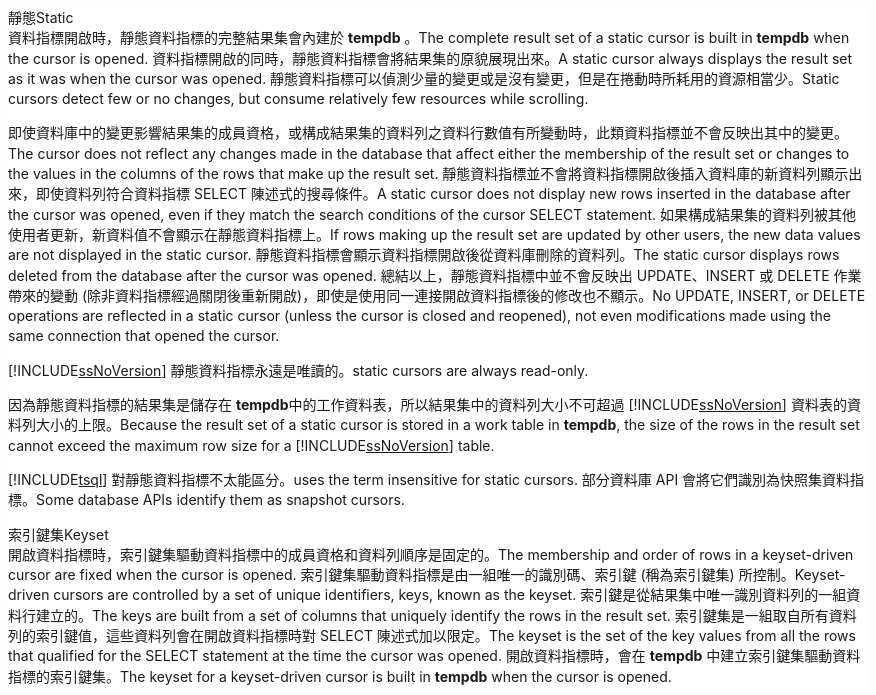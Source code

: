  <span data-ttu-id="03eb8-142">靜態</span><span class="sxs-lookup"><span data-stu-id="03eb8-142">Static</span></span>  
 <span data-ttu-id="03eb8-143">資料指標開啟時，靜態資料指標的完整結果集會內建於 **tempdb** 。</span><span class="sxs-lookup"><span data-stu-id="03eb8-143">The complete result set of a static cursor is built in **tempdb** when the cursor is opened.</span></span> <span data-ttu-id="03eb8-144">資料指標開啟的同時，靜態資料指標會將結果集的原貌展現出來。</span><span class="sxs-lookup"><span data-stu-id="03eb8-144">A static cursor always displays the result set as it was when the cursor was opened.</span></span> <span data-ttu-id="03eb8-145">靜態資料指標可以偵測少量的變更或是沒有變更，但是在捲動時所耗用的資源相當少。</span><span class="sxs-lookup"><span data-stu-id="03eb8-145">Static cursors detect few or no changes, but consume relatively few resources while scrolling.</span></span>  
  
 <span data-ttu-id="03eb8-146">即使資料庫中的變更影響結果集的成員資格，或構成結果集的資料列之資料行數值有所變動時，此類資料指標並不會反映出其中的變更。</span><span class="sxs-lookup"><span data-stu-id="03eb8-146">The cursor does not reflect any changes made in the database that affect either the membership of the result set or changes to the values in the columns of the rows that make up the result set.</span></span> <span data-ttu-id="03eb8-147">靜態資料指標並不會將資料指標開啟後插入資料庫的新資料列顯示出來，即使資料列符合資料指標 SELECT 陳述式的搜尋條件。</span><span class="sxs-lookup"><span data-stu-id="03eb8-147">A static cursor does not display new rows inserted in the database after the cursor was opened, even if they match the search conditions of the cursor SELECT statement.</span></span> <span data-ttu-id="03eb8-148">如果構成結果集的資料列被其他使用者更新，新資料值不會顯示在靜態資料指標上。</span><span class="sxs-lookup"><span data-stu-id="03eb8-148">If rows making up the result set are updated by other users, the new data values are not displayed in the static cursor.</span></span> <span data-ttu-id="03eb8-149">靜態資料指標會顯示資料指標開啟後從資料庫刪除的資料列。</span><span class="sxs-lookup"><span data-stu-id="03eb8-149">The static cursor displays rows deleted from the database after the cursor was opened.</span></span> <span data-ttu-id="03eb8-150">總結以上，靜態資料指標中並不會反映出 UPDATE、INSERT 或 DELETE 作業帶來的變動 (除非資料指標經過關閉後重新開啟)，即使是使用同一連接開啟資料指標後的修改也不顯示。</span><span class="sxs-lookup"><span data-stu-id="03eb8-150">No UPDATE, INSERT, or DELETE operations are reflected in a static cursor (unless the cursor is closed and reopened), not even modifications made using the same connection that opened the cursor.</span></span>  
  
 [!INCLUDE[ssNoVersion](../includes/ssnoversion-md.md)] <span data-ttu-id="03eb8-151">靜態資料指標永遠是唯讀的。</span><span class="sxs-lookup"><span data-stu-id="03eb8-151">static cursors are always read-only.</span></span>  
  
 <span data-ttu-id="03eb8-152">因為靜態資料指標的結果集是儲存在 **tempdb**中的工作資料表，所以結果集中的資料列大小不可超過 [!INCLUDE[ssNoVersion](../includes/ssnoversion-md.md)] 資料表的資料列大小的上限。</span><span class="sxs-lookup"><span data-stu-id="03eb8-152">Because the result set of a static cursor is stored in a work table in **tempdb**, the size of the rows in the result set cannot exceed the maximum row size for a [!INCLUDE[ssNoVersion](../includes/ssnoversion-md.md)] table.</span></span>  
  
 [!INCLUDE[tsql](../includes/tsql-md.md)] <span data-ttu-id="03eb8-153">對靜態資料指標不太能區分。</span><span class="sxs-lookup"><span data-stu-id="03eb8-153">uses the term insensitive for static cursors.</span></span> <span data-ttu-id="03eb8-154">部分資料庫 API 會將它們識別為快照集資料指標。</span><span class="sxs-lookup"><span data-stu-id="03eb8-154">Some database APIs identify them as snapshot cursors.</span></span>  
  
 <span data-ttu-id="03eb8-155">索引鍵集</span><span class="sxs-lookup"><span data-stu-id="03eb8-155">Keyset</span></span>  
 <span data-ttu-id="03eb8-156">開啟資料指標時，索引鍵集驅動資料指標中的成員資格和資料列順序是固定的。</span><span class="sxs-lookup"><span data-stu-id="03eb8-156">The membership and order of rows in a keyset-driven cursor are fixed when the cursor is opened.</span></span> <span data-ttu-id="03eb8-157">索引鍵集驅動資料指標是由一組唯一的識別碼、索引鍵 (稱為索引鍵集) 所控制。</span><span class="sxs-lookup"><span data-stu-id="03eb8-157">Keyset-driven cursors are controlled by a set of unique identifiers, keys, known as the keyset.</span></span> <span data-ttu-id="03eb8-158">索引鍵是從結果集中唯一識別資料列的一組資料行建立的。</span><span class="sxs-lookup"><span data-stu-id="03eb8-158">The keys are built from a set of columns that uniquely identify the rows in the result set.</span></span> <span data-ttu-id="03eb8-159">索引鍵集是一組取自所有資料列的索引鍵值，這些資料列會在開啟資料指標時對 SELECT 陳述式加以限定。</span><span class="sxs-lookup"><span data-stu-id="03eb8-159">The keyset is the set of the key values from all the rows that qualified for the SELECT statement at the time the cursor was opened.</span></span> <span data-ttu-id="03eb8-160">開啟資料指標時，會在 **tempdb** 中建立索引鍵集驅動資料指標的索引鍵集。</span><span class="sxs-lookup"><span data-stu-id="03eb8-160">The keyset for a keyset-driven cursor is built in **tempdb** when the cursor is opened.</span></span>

* PROBLEM DESCRIPTION *
What is the number of lines in the records that hold the word "when"? Answer with that number by itself.

* REPLY *
2